Task requirements:
Make an exact copy of the lines below.

Segment Start: Data to examine

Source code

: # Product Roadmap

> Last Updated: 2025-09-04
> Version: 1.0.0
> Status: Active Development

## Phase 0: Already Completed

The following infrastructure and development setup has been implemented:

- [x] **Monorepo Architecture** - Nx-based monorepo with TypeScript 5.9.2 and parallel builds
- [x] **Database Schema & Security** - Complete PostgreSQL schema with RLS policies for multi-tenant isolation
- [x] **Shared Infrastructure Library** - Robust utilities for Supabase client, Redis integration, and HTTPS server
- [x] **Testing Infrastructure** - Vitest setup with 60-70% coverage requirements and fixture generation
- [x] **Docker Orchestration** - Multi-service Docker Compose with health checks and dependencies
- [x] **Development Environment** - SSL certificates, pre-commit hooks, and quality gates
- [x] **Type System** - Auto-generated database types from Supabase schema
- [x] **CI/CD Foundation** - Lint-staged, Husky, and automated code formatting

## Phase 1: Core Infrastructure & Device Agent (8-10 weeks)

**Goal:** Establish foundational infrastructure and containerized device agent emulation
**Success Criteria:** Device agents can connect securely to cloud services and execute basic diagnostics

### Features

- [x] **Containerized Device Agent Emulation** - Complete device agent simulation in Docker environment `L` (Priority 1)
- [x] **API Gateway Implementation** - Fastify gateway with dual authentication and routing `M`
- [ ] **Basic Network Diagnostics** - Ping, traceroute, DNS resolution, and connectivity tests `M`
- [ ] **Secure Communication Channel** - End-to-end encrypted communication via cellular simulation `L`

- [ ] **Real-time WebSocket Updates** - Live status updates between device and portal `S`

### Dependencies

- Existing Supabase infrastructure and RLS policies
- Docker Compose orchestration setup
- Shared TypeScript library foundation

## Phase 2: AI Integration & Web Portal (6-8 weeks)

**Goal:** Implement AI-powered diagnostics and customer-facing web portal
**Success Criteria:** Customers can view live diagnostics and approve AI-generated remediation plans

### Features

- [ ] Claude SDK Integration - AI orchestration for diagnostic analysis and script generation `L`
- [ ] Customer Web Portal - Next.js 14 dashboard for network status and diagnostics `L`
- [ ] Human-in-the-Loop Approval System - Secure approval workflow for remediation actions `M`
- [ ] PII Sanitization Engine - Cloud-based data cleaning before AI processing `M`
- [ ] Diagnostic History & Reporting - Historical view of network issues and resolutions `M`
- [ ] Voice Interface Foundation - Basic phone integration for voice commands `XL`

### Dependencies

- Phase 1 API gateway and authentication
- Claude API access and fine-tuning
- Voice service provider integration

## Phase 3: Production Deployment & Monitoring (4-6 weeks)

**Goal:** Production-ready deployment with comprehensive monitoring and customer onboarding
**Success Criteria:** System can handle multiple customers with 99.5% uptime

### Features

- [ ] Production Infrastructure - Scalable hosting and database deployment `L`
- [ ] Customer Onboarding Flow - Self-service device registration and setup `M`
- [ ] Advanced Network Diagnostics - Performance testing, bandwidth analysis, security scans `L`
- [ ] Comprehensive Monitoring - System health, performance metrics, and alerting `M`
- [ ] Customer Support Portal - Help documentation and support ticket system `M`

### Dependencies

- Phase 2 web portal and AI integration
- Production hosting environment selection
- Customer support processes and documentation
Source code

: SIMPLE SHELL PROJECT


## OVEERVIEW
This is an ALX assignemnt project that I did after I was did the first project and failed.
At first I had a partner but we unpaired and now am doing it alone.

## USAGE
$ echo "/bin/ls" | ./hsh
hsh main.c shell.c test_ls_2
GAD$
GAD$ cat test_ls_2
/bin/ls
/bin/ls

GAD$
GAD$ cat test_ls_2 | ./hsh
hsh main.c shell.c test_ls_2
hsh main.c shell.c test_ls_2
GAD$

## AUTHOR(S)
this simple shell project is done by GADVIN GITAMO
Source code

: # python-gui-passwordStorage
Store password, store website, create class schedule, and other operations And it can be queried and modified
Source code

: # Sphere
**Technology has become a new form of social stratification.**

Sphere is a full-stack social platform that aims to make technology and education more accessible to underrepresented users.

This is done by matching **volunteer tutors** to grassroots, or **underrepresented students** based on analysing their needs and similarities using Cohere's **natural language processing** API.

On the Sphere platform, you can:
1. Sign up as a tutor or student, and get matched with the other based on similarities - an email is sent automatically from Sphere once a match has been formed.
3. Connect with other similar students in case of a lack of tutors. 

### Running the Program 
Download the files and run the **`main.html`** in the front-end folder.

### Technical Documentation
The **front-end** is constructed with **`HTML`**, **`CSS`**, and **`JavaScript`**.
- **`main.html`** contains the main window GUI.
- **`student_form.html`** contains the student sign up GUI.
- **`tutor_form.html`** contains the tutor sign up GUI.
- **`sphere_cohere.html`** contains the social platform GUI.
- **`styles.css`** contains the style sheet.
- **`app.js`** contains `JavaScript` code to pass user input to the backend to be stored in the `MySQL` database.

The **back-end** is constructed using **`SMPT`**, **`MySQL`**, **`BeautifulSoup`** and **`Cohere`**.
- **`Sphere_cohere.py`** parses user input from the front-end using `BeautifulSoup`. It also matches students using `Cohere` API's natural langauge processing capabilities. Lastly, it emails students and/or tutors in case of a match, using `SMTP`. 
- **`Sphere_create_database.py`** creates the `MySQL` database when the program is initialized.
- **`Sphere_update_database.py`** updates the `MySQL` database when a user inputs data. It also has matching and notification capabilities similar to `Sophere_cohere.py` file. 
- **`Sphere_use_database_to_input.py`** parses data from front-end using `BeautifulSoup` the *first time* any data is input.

Segment End: Data to examine

Response to this task:
Source code

: # Product Roadmap

> Last Updated: 2025-09-04
> Version: 1.0.0
> Status: Active Development

## Phase 0: Already Completed

The following infrastructure and development setup has been implemented:

- [x] **Monorepo Architecture** - Nx-based monorepo with TypeScript 5.9.2 and parallel builds
- [x] **Database Schema & Security** - Complete PostgreSQL schema with RLS policies for multi-tenant isolation
- [x] **Shared Infrastructure Library** - Robust utilities for Supabase client, Redis integration, and HTTPS server
- [x] **Testing Infrastructure** - Vitest setup with 60-70% coverage requirements and fixture generation
- [x] **Docker Orchestration** - Multi-service Docker Compose with health checks and dependencies
- [x] **Development Environment** - SSL certificates, pre-commit hooks, and quality gates
- [x] **Type System** - Auto-generated database types from Supabase schema
- [x] **CI/CD Foundation** - Lint-staged, Husky, and automated code formatting

## Phase 1: Core Infrastructure & Device Agent (8-10 weeks)

**Goal:** Establish foundational infrastructure and containerized device agent emulation
**Success Criteria:** Device agents can connect securely to cloud services and execute basic diagnostics

### Features

- [x] **Containerized Device Agent Emulation** - Complete device agent simulation in Docker environment `L` (Priority 1)
- [x] **API Gateway Implementation** - Fastify gateway with dual authentication and routing `M`
- [ ] **Basic Network Diagnostics** - Ping, traceroute, DNS resolution, and connectivity tests `M`
- [ ] **Secure Communication Channel** - End-to-end encrypted communication via cellular simulation `L`

- [ ] **Real-time WebSocket Updates** - Live status updates between device and portal `S`

### Dependencies

- Existing Supabase infrastructure and RLS policies
- Docker Compose orchestration setup
- Shared TypeScript library foundation

## Phase 2: AI Integration & Web Portal (6-8 weeks)

**Goal:** Implement AI-powered diagnostics and customer-facing web portal
**Success Criteria:** Customers can view live diagnostics and approve AI-generated remediation plans

### Features

- [ ] Claude SDK Integration - AI orchestration for diagnostic analysis and script generation `L`
- [ ] Customer Web Portal - Next.js 14 dashboard for network status and diagnostics `L`
- [ ] Human-in-the-Loop Approval System - Secure approval workflow for remediation actions `M`
- [ ] PII Sanitization Engine - Cloud-based data cleaning before AI processing `M`
- [ ] Diagnostic History & Reporting - Historical view of network issues and resolutions `M`
- [ ] Voice Interface Foundation - Basic phone integration for voice commands `XL`

### Dependencies

- Phase 1 API gateway and authentication
- Claude API access and fine-tuning
- Voice service provider integration

## Phase 3: Production Deployment & Monitoring (4-6 weeks)

**Goal:** Production-ready deployment with comprehensive monitoring and customer onboarding
**Success Criteria:** System can handle multiple customers with 99.5% uptime

### Features

- [ ] Production Infrastructure - Scalable hosting and database deployment `L`
- [ ] Customer Onboarding Flow - Self-service device registration and setup `M`
- [ ] Advanced Network Diagnostics - Performance testing, bandwidth analysis, security scans `L`
- [ ] Comprehensive Monitoring - System health, performance metrics, and alerting `M`
- [ ] Customer Support Portal - Help documentation and support ticket system `M`

### Dependencies

- Phase 2 web portal and AI integration
- Production hosting environment selection
- Customer support processes and documentation
Source code

: SIMPLE SHELL PROJECT


## OVEERVIEW
This is an ALX assignemnt project that I did after I was did the first project and failed.
At first I had a partner but we unpaired and now am doing it alone.

## USAGE
$ echo "/bin/ls" | ./hsh
hsh main.c shell.c test_ls_2
GAD$
GAD$ cat test_ls_2
/bin/ls
/bin/ls

GAD$
GAD$ cat test_ls_2 | ./hsh
hsh main.c shell.c test_ls_2
hsh main.c shell.c test_ls_2
GAD$

## AUTHOR(S)
this simple shell project is done by GADVIN GITAMO
Source code

: # python-gui-passwordStorage
Store password, store website, create class schedule, and other operations And it can be queried and modified
Source code

: # Sphere
**Technology has become a new form of social stratification.**

Sphere is a full-stack social platform that aims to make technology and education more accessible to underrepresented users.

This is done by matching **volunteer tutors** to grassroots, or **underrepresented students** based on analysing their needs and similarities using Cohere's **natural language processing** API.

On the Sphere platform, you can:
1. Sign up as a tutor or student, and get matched with the other based on similarities - an email is sent automatically from Sphere once a match has been formed.
3. Connect with other similar students in case of a lack of tutors. 

### Running the Program 
Download the files and run the **`main.html`** in the front-end folder.

### Technical Documentation
The **front-end** is constructed with **`HTML`**, **`CSS`**, and **`JavaScript`**.
- **`main.html`** contains the main window GUI.
- **`student_form.html`** contains the student sign up GUI.
- **`tutor_form.html`** contains the tutor sign up GUI.
- **`sphere_cohere.html`** contains the social platform GUI.
- **`styles.css`** contains the style sheet.
- **`app.js`** contains `JavaScript` code to pass user input to the backend to be stored in the `MySQL` database.

The **back-end** is constructed using **`SMPT`**, **`MySQL`**, **`BeautifulSoup`** and **`Cohere`**.
- **`Sphere_cohere.py`** parses user input from the front-end using `BeautifulSoup`. It also matches students using `Cohere` API's natural langauge processing capabilities. Lastly, it emails students and/or tutors in case of a match, using `SMTP`. 
- **`Sphere_create_database.py`** creates the `MySQL` database when the program is initialized.
- **`Sphere_update_database.py`** updates the `MySQL` database when a user inputs data. It also has matching and notification capabilities similar to `Sophere_cohere.py` file. 
- **`Sphere_use_database_to_input.py`** parses data from front-end using `BeautifulSoup` the *first time* any data is input.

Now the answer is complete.